Moreover, the domain name at issue had been used as a parking site to generate revenue. After purchasing the domain name, Respondent continued to use the domain name at issue as a parking site for more than two years. Use of a confusingly similar domain name as a parking site has, in and of itself, been held to be evidence of bad faith registration and use. Asian World of Martial Arts Inc. v. Texas International Property Associates, WIPO Case No. D2007-1415.

Further confirmation of Respondent’s knowledge of and intention to target Complainant’s business is provided by the metatags used by Respondent in its website (extracted by the Panel from Google caché). A metatag is an HTML code that describes the content of the website, embedded in its header and often used by search engines to identify the content of that webpage. The keyword metatags for the disputed domain name were:

“<meta name= ‘Keywords’ content= ‘monografias, monografia, monografias.com, monografías.com, tesis, documentos, examenes, becas’/>“.

These keyword metatags include Complainant’s trademark and other non-accented spellings of monografia or monografias. In this case, the use of Complainant’s trademark (also its domain name) to attract Internet users to Respondent’s website is clear evidence of bad faith. In addition the metatags are all in the Spanish language and include descriptive terms relating to the content of Complainant’s, not Respondent’s, website.

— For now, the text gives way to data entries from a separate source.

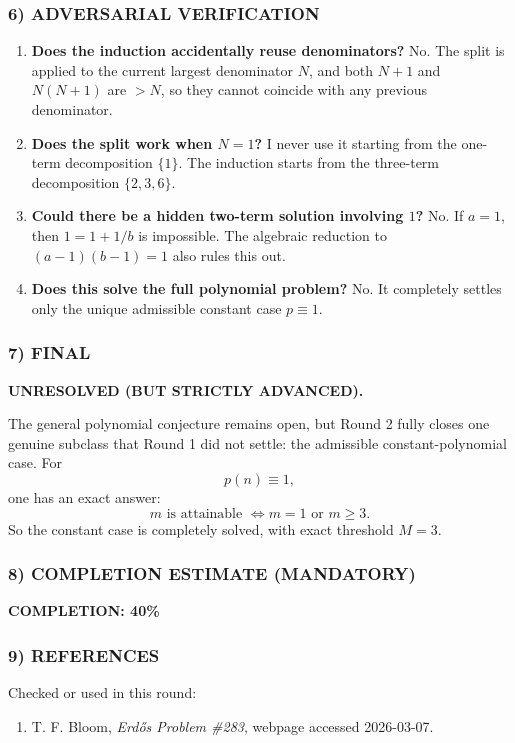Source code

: \subsubsection*{6) ADVERSARIAL VERIFICATION}
\begin{enumerate}
\item \textbf{Does the induction accidentally reuse denominators?} No. The split is applied to the current largest denominator $N$, and both $N+1$ and $N(N+1)$ are $>N$, so they cannot coincide with any previous denominator.
\item \textbf{Does the split work when $N=1$?} I never use it starting from the one-term decomposition $\{1\}$. The induction starts from the three-term decomposition $\{2,3,6\}$.
\item \textbf{Could there be a hidden two-term solution involving $1$?} No. If $a=1$, then $1=1+1/b$ is impossible. The algebraic reduction to $(a-1)(b-1)=1$ also rules this out.
\item \textbf{Does this solve the full polynomial problem?} No. It completely settles only the unique admissible constant case $p\equiv 1$.
\end{enumerate}

\subsubsection*{7) FINAL}
\textbf{UNRESOLVED (BUT STRICTLY ADVANCED).}

The general polynomial conjecture remains open, but Round 2 fully closes one genuine subclass that Round 1 did not settle: the admissible constant-polynomial case. For
\[
 p(n)\equiv 1,
\]
one has an exact answer:
\[
 m \text{ is attainable } \Longleftrightarrow m=1 \text{ or } m\ge 3.
\]
So the constant case is completely solved, with exact threshold $M=3$.

\subsubsection*{8) COMPLETION ESTIMATE (MANDATORY)}
\textbf{COMPLETION: 40\%}

\subsubsection*{9) REFERENCES}
Checked or used in this round:
\begin{enumerate}
\item T. F. Bloom, \emph{Erd\H{o}s Problem \#283}, webpage accessed 2026-03-07.
\end{enumerate}

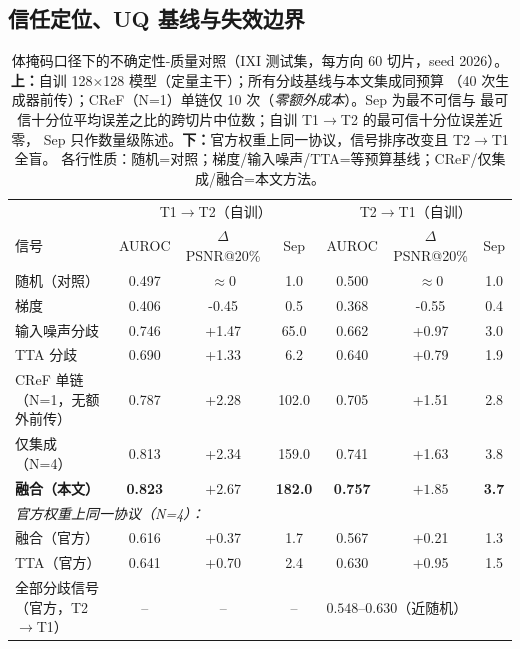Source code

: \documentclass[11pt]{article}
\begin{document}
\subsection{信任定位、UQ 基线与失效边界}
\label{sec:exp-uq}
\begin{table}[t]
\centering\small
\caption{体掩码口径下的不确定性-质量对照（IXI 测试集，每方向 60 切片，seed 2026）。
\textbf{上：}自训 128$\times$128 模型（定量主干）；所有分歧基线与本文集成同预算
（40 次生成器前传）；CReF（N=1）单链仅 10 次（\emph{零额外成本}）。Sep 为最不可信与
最可信十分位平均误差之比的跨切片中位数；自训 T1$\to$T2 的最可信十分位误差近零，
Sep 只作数量级陈述。\textbf{下：}官方权重上同一协议，信号排序改变且 T2$\to$T1 全盲。
各行性质：随机=对照；梯度/输入噪声/TTA=等预算基线；CReF/仅集成/融合=本文方法。}
\label{tab:uq}
\begin{tabular}{lcccccc}
\toprule
 & \multicolumn{3}{c}{T1$\to$T2（自训）} & \multicolumn{3}{c}{T2$\to$T1（自训）} \\
信号 & AUROC & $\Delta$PSNR@20\% & Sep & AUROC & $\Delta$PSNR@20\% & Sep \\
\midrule
随机（对照） & 0.497 & $\approx$0 & 1.0 & 0.500 & $\approx$0 & 1.0 \\
梯度 & 0.406 & -0.45 & 0.5 & 0.368 & -0.55 & 0.4 \\
输入噪声分歧 & 0.746 & +1.47 & 65.0 & 0.662 & +0.97 & 3.0 \\
TTA 分歧 & 0.690 & +1.33 & 6.2 & 0.640 & +0.79 & 1.9 \\
CReF 单链（N=1，无额外前传） & 0.787 & +2.28 & 102.0 & 0.705 & +1.51 & 2.8 \\
仅集成（N=4） & 0.813 & +2.34 & 159.0 & 0.741 & +1.63 & 3.8 \\
\textbf{融合（本文）} & \textbf{0.823} & $\mathbf{+2.67}$ & \textbf{182.0} & \textbf{0.757} & $\mathbf{+1.85}$ & \textbf{3.7} \\
\midrule
\multicolumn{7}{l}{\emph{官方权重上同一协议（N=4）：}} \\
融合（官方） & 0.616 & +0.37 & 1.7 & 0.567 & +0.21 & 1.3 \\
TTA（官方） & 0.641 & +0.70 & 2.4 & 0.630 & +0.95 & 1.5 \\
全部分歧信号（官方，T2$\to$T1） & -- & -- & -- & \multicolumn{3}{l}{$0.548$--$0.630$（近随机）} \\
\bottomrule
\end{tabular}
\end{table}
\end{document}
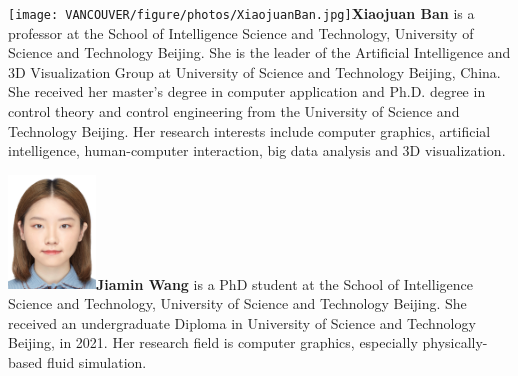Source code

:\documentclass[VANCOUVER,STIX1COL]{WileyNJD-v2}
\providecommand{\DIFaddbegin}{} %
\providecommand{\DIFaddend}{} %
\providecommand{\DIFdelbegin}{} %
\providecommand{\DIFdelend}{} %
\begin{document}
\vspace{4.15ex}

\DIFdelbegin %
\DIFdelend \DIFaddbegin \begin{biography}{
\vspace{4ex}
\texttt{[image: VANCOUVER/figure/photos/XiaojuanBan.jpg]}}{\textbf{Xiaojuan Ban} is a professor at the School of Intelligence Science and Technology, University of Science and Technology Beijing. She is the leader of the Artificial Intelligence and 3D Visualization Group at University of Science and Technology Beijing, China. She received her master's degree in computer application and Ph.D. degree in control theory and control engineering from the University of Science and Technology Beijing. Her research interests include computer graphics, artificial intelligence, human-computer interaction, big data analysis and 3D visualization.}
\DIFaddend \end{biography}

\DIFdelbegin %

\DIFdelend \DIFaddbegin \begin{biography}{\includegraphics[width=66pt,height=86pt]{VANCOUVER/figure/photos/JiaminWang.jpg}}{\textbf{Jiamin Wang} is a PhD student  at the School of Intelligence Science and Technology, University of Science and Technology Beijing. She received an undergraduate Diploma in University of Science and Technology Beijing, in 2021. Her research field is computer graphics, especially physically-based fluid simulation.}
\DIFaddend \end{biography}
\end{document}
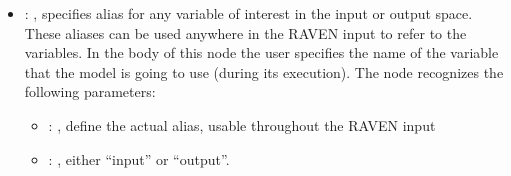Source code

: \begin{itemize}
    \item {}: , 
      specifies alias for         any variable of interest in the input or output space. These
      aliases can be used anywhere in the RAVEN input to         refer to the variables. In the body
      of this node the user specifies the name of the variable that the model is going to use
      (during its execution).
      The  node recognizes the following parameters:
        \begin{itemize}
          \item {}: , 
            define the actual alias, usable throughout the RAVEN input
          \item {}: , 
            either ``input'' or ``output''.
      \end{itemize}


\end{itemize}
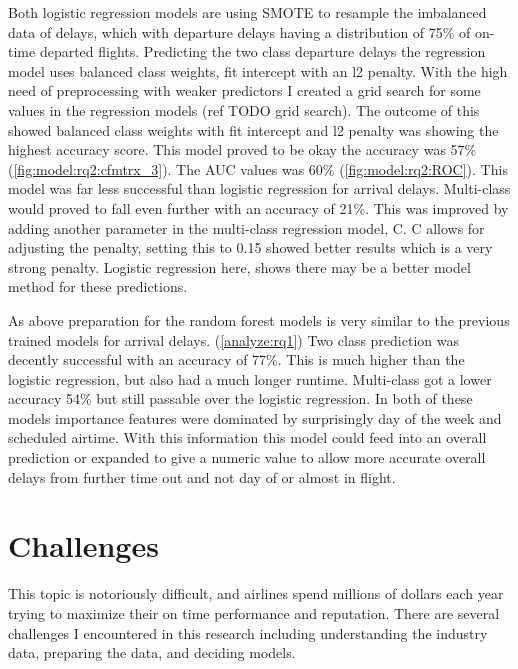 \documentclass[a4paper,12pt]{article}
\begin{document}
Both logistic regression models are using SMOTE to resample the imbalanced data of delays, which with departure delays having a distribution of 
75\% of on-time departed flights. Predicting the two class departure delays the regression model uses balanced class weights, fit intercept with an l2 penalty.
With the high need of preprocessing with weaker predictors I created a grid search for some values in the regression models (ref TODO grid search).
The outcome of this showed balanced class weights with fit intercept and l2 penalty was showing the highest accuracy score. This model proved to be okay the accuracy was 57\% (\ref{fig:model:rq2:cfmtrx_3}).
The AUC values was 60\% (\ref{fig:model:rq2:ROC}). This model was far less successful than logistic regression for arrival delays. Multi-class would proved to fall even further with an accuracy of 21\%.
This was improved by adding another parameter in the multi-class regression model, C. C allows for adjusting the penalty, setting this to 0.15 showed better results which is a very
strong penalty. Logistic regression here, shows there may be a better model method for these predictions.

As above preparation for the random forest models is very similar to the previous trained models for arrival delays. (\ref{analyze:rq1})
Two class prediction was decently successful with an accuracy of 77\%. This is much higher than the logistic regression, but also had a much longer runtime.
Multi-class got a lower accuracy 54\% but still passable over the logistic regression. In both of these models importance features were dominated by surprisingly day of the week 
and scheduled airtime. With this information this model could feed into an overall prediction or expanded to give a numeric value to allow more accurate overall delays from further time out and not 
day of or almost in flight.


\pagebreak

\section{Challenges}

This topic is notoriously difficult, and airlines spend millions of dollars each year trying to maximize their on time performance and reputation.
There are several challenges I encountered in this research including understanding the industry data, preparing the data, and deciding models.
\end{document}

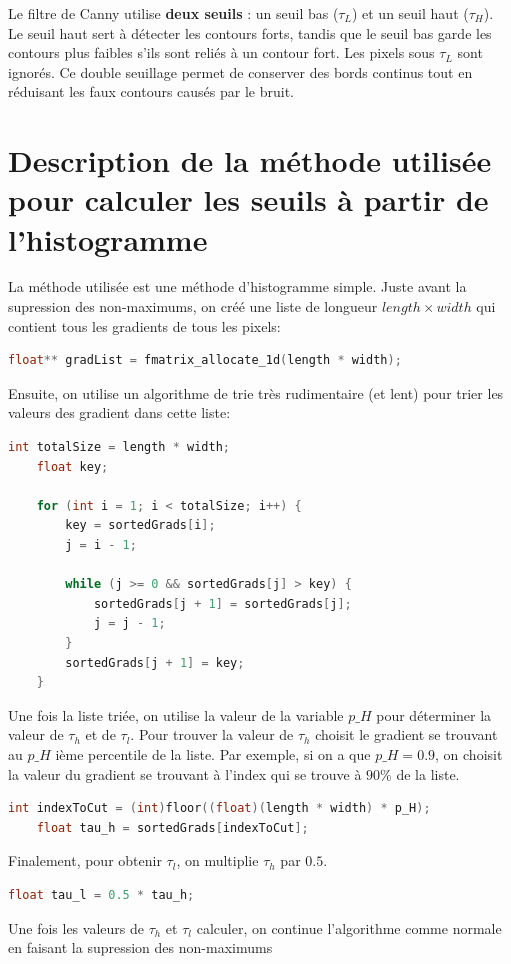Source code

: \documentclass{article}
\begin{document}
Le filtre de Canny utilise \textbf{deux seuils} : un seuil bas (\(\tau_L\)) et un seuil haut (\(\tau_H\)).  
Le seuil haut sert à détecter les contours forts, tandis que le seuil bas garde les contours plus faibles s’ils sont reliés à un contour fort.  
Les pixels sous \(\tau_L\) sont ignorés.  
Ce double seuillage permet de conserver des bords continus tout en réduisant les faux contours causés par le bruit.

\section{Description de la méthode utilisée pour calculer les seuils à partir de l'histogramme}
La méthode utilisée est une méthode d'histogramme simple. Juste avant la supression des non-maximums, on créé une liste de longueur $length \times width$ qui contient tous
les gradients de tous les pixels:
\begin{lstlisting}[language=c]
    float** gradList = fmatrix_allocate_1d(length * width);
\end{lstlisting}
Ensuite, on utilise un algorithme de trie très rudimentaire (et lent) pour trier les valeurs des gradient dans cette liste:
\begin{lstlisting}[language=C]
    int totalSize = length * width;
    float key;

    for (int i = 1; i < totalSize; i++) {
        key = sortedGrads[i]; 
        j = i - 1;

        while (j >= 0 && sortedGrads[j] > key) {
            sortedGrads[j + 1] = sortedGrads[j];
            j = j - 1;
        }
        sortedGrads[j + 1] = key; 
    }
\end{lstlisting}
Une fois la liste triée, on utilise la valeur de la variable $p\_H$ pour déterminer la valeur de $\tau_h$ et de $\tau_l$. Pour trouver la valeur de $\tau_h$ 
choisit le gradient se trouvant au $p\_H$ ième percentile de la liste. Par exemple, si on a que $p\_H = 0.9$, on choisit la valeur du gradient se trouvant à 
l'index qui se trouve à $90\%$ de la liste.
\begin{lstlisting}[language=C]
    int indexToCut = (int)floor((float)(length * width) * p_H);
    float tau_h = sortedGrads[indexToCut];
\end{lstlisting}
Finalement, pour obtenir $\tau_l$, on multiplie $\tau_h$ par $0.5$.
\begin{lstlisting}[language=C]
    float tau_l = 0.5 * tau_h;
\end{lstlisting}
Une fois les valeurs de $\tau_h$ et $\tau_l$ calculer, on continue l'algorithme comme normale en faisant la supression des non-maximums
\end{document}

Accordingly, the Panel finds that the domain name at issue has been registered and is being used in bad faith.

 

7. Decision

For all the foregoing reasons, in accordance with Paragraphs 4(i) of the Policy and 15 of the Rules, the Panel orders that the domain name, <monografías.com> (xn-monografas-r8a.com) be transferred to Complainant.


M. Scott Donahey
Presiding Panelist


David J.A. Cairns
Panelist


Geert Glas
Panelist

Dated: May 28, 2008


1 An enabled browser will support IDNs in the following scripts: Latin, Greek, Cyrillic, Armenian, Hebrew, Arabic, Syriac, Thaana, Devanagari, Bengali, Gurmukhi, Oriya, Tamil, Telegu, Kannada, Malayalam, Sinhala, Thai, Lao, Tibetan, Myanmar, Georgian, Hangul, Ethiopic, Cherokee, Canadian-Aboriginal Syllabics, Ogham, Runic, Khmer, Mongolian, Han (Japanese, Chinese, Korean ideographs, Hiragana, Katakana, Bopomofo, and Yi).

2 RSS is an XML format designed for sharing web content. It is a popular method for regular sharing of web content and can be used for additional content distribution services. Once a user has created an RSS text file, it can be registered with aggregators and it allows other web sites to grab the user’s content and import it. Any time an RSS creator updates his RSS file, all the external sites which subscribe to that RSS feed will be automatically updated as well.

3 Respondent states that he acquired the domain name at issue after he acquired the Russian language equivalent of “monographs.com”. It is interesting to note that Respondent, a part time resident of Russia, has not used the Russian IDN to resolve to a web site featuring monographs in Russian.